Ich fauch dann schon mal: Eines der Leo-Babys spielt beim ersten Ausflug ins Freigehege die gefährliche Katze. Foto: Wilhelma/Inga Dauter

Vor acht Wochen kamen die Raubkatzen in dem zoologisch-botanischen Garten in Stuttgart zur Welt. Jetzt erkunden die beiden an der Seite der Mutter tapsig ihr neues Revier.

Stuttgart - Schön vorsichtig und immer schauen was die Mama macht. Zum ersten Mal trauten sich am Montag die vor acht Wochen in der Wilhelma geborenen Schneeleoparden-Zwillinge an der Seite ihrer Mutter Kailash aus ihrer Wurfhöhle hinaus ans Licht in das Innengehege der Anlage. Die beiden, eine Katze und ein Kater, haben zwar noch keine Namen, schauten sich aber schon einmal vorsichtig, aber auch durchaus neugierig in der Anlage um, die zumindest für die kommenden Monate ihr zu Hause sein wird. Vater Ladakh konnte vom benachbarten Gehege aus ebenfalls zum ersten Mal den Nachwuchs in Augenschein nehmen. Wenn sich die erste Aufregung gelegt hat, wird er auch ohne Zaun Kontakt aufnehmen dürfen. Vor einigen Jahren, als er zum ersten Mal Vater wurde, hat er gezeigt, dass er durchaus einen Teil der Erziehung übernimmt.

Das neue Gehege ist jetzt Familiensitz

Für die Stammgäste der Wilhelma endet in diesen Tagen damit eine sechsjährige Wartezeit. Im Juli 2013 brachte das Leopardenpaar noch im alten Gehege Drillinge zur Welt, jetzt freut man sich im Zoo, dass sich Kailash und Ladakh offenbar schnell an ihr neues, artgerechtes Domizil gewöhnt haben, das im März 2018 eröffnet wurde. Das 1,6 Millionen Euro teure am Hang gelegene neue Gehege ist der natürlichen Umgebung der Tiere im zentralasiatischen Hochgebirge nachempfunden und eignet sich deshalb besonders für die Zucht. „Wenn man der kleinen Familie beim Entdecken zuschaut, ist klar, dass sich die Investition gelohnt hat“, sagt Wilhelma-Direktor Thomas Kölpin.

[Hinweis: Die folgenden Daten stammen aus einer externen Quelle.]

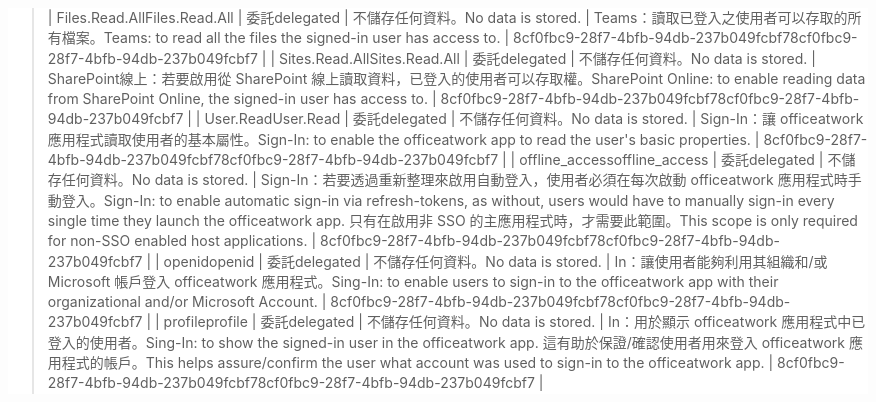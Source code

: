 >| <span data-ttu-id="aa120-133">Files.Read.All</span><span class="sxs-lookup"><span data-stu-id="aa120-133">Files.Read.All</span></span> | <span data-ttu-id="aa120-134">委託</span><span class="sxs-lookup"><span data-stu-id="aa120-134">delegated</span></span> | <span data-ttu-id="aa120-135">不儲存任何資料。</span><span class="sxs-lookup"><span data-stu-id="aa120-135">No data is stored.</span></span> | <span data-ttu-id="aa120-136">Teams：讀取已登入之使用者可以存取的所有檔案。</span><span class="sxs-lookup"><span data-stu-id="aa120-136">Teams: to read all the files the signed-in user has access to.</span></span> | <span data-ttu-id="aa120-137">8cf0fbc9-28f7-4bfb-94db-237b049fcbf7</span><span class="sxs-lookup"><span data-stu-id="aa120-137">8cf0fbc9-28f7-4bfb-94db-237b049fcbf7</span></span> |
>| <span data-ttu-id="aa120-138">Sites.Read.All</span><span class="sxs-lookup"><span data-stu-id="aa120-138">Sites.Read.All</span></span> | <span data-ttu-id="aa120-139">委託</span><span class="sxs-lookup"><span data-stu-id="aa120-139">delegated</span></span> | <span data-ttu-id="aa120-140">不儲存任何資料。</span><span class="sxs-lookup"><span data-stu-id="aa120-140">No data is stored.</span></span> | <span data-ttu-id="aa120-141">SharePoint線上：若要啟用從 SharePoint 線上讀取資料，已登入的使用者可以存取權。</span><span class="sxs-lookup"><span data-stu-id="aa120-141">SharePoint Online: to enable reading data from SharePoint Online, the signed-in user has access to.</span></span> | <span data-ttu-id="aa120-142">8cf0fbc9-28f7-4bfb-94db-237b049fcbf7</span><span class="sxs-lookup"><span data-stu-id="aa120-142">8cf0fbc9-28f7-4bfb-94db-237b049fcbf7</span></span> |
>| <span data-ttu-id="aa120-143">User.Read</span><span class="sxs-lookup"><span data-stu-id="aa120-143">User.Read</span></span> | <span data-ttu-id="aa120-144">委託</span><span class="sxs-lookup"><span data-stu-id="aa120-144">delegated</span></span> | <span data-ttu-id="aa120-145">不儲存任何資料。</span><span class="sxs-lookup"><span data-stu-id="aa120-145">No data is stored.</span></span> | <span data-ttu-id="aa120-146">Sign-In：讓 officeatwork 應用程式讀取使用者的基本屬性。</span><span class="sxs-lookup"><span data-stu-id="aa120-146">Sign-In: to enable the officeatwork app to read the user's basic properties.</span></span> | <span data-ttu-id="aa120-147">8cf0fbc9-28f7-4bfb-94db-237b049fcbf7</span><span class="sxs-lookup"><span data-stu-id="aa120-147">8cf0fbc9-28f7-4bfb-94db-237b049fcbf7</span></span> |
>| <span data-ttu-id="aa120-148">offline_access</span><span class="sxs-lookup"><span data-stu-id="aa120-148">offline_access</span></span> | <span data-ttu-id="aa120-149">委託</span><span class="sxs-lookup"><span data-stu-id="aa120-149">delegated</span></span> | <span data-ttu-id="aa120-150">不儲存任何資料。</span><span class="sxs-lookup"><span data-stu-id="aa120-150">No data is stored.</span></span> | <span data-ttu-id="aa120-151">Sign-In：若要透過重新整理來啟用自動登入，使用者必須在每次啟動 officeatwork 應用程式時手動登入。</span><span class="sxs-lookup"><span data-stu-id="aa120-151">Sign-In: to enable automatic sign-in via refresh-tokens, as without, users would have to manually sign-in every single time they launch the officeatwork app.</span></span> <span data-ttu-id="aa120-152">只有在啟用非 SSO 的主應用程式時，才需要此範圍。</span><span class="sxs-lookup"><span data-stu-id="aa120-152">This scope is only required for non-SSO enabled host applications.</span></span> | <span data-ttu-id="aa120-153">8cf0fbc9-28f7-4bfb-94db-237b049fcbf7</span><span class="sxs-lookup"><span data-stu-id="aa120-153">8cf0fbc9-28f7-4bfb-94db-237b049fcbf7</span></span> |
>| <span data-ttu-id="aa120-154">openid</span><span class="sxs-lookup"><span data-stu-id="aa120-154">openid</span></span> | <span data-ttu-id="aa120-155">委託</span><span class="sxs-lookup"><span data-stu-id="aa120-155">delegated</span></span> | <span data-ttu-id="aa120-156">不儲存任何資料。</span><span class="sxs-lookup"><span data-stu-id="aa120-156">No data is stored.</span></span> | <span data-ttu-id="aa120-157">In：讓使用者能夠利用其組織和/或 Microsoft 帳戶登入 officeatwork 應用程式。</span><span class="sxs-lookup"><span data-stu-id="aa120-157">Sing-In: to enable users to sign-in to the officeatwork app with their organizational and/or Microsoft Account.</span></span> | <span data-ttu-id="aa120-158">8cf0fbc9-28f7-4bfb-94db-237b049fcbf7</span><span class="sxs-lookup"><span data-stu-id="aa120-158">8cf0fbc9-28f7-4bfb-94db-237b049fcbf7</span></span> |
>| <span data-ttu-id="aa120-159">profile</span><span class="sxs-lookup"><span data-stu-id="aa120-159">profile</span></span> | <span data-ttu-id="aa120-160">委託</span><span class="sxs-lookup"><span data-stu-id="aa120-160">delegated</span></span> | <span data-ttu-id="aa120-161">不儲存任何資料。</span><span class="sxs-lookup"><span data-stu-id="aa120-161">No data is stored.</span></span> | <span data-ttu-id="aa120-162">In：用於顯示 officeatwork 應用程式中已登入的使用者。</span><span class="sxs-lookup"><span data-stu-id="aa120-162">Sing-In: to show the signed-in user in the officeatwork app.</span></span> <span data-ttu-id="aa120-163">這有助於保證/確認使用者用來登入 officeatwork 應用程式的帳戶。</span><span class="sxs-lookup"><span data-stu-id="aa120-163">This helps assure/confirm the user what account was used to sign-in to the officeatwork app.</span></span> | <span data-ttu-id="aa120-164">8cf0fbc9-28f7-4bfb-94db-237b049fcbf7</span><span class="sxs-lookup"><span data-stu-id="aa120-164">8cf0fbc9-28f7-4bfb-94db-237b049fcbf7</span></span> |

Noch schleift der Bauch über den Boden

450 Gramm wogen die kleinen Raubkatzen bei der Geburt am 29. April. Jetzt sind sie acht Wochen alt und werden täglich ein Stück mehr ihr Revier erkunden, das mit Hilfe des Fördervereins gebaut worden war. Anfangs sicherlich noch ein wenig unbeholfen, was auch an der anspruchsvollen, gebirgigen Topografie des Geländes liegt und auch sicher nicht den ganzen Tag. „Anfangs schleichen sie eher, da schleift der Bauch noch über den Boden“ erklärt Tierpfleger Andreas Wössner. Da der Weg zurück in die Wurfhöhle offen bleibt, sollte man als Besucher Geduld mitbringen und etwas Glück haben, wenn man die Leo-Babys sehen will. Die Zeit drängt allerdings nicht, die Kleinen können bis zu anderthalb Jahre bei der Mutter bleiben, was danach mit den Jungtieren passiert, entscheidet der Zuchtkurator und ist noch offen.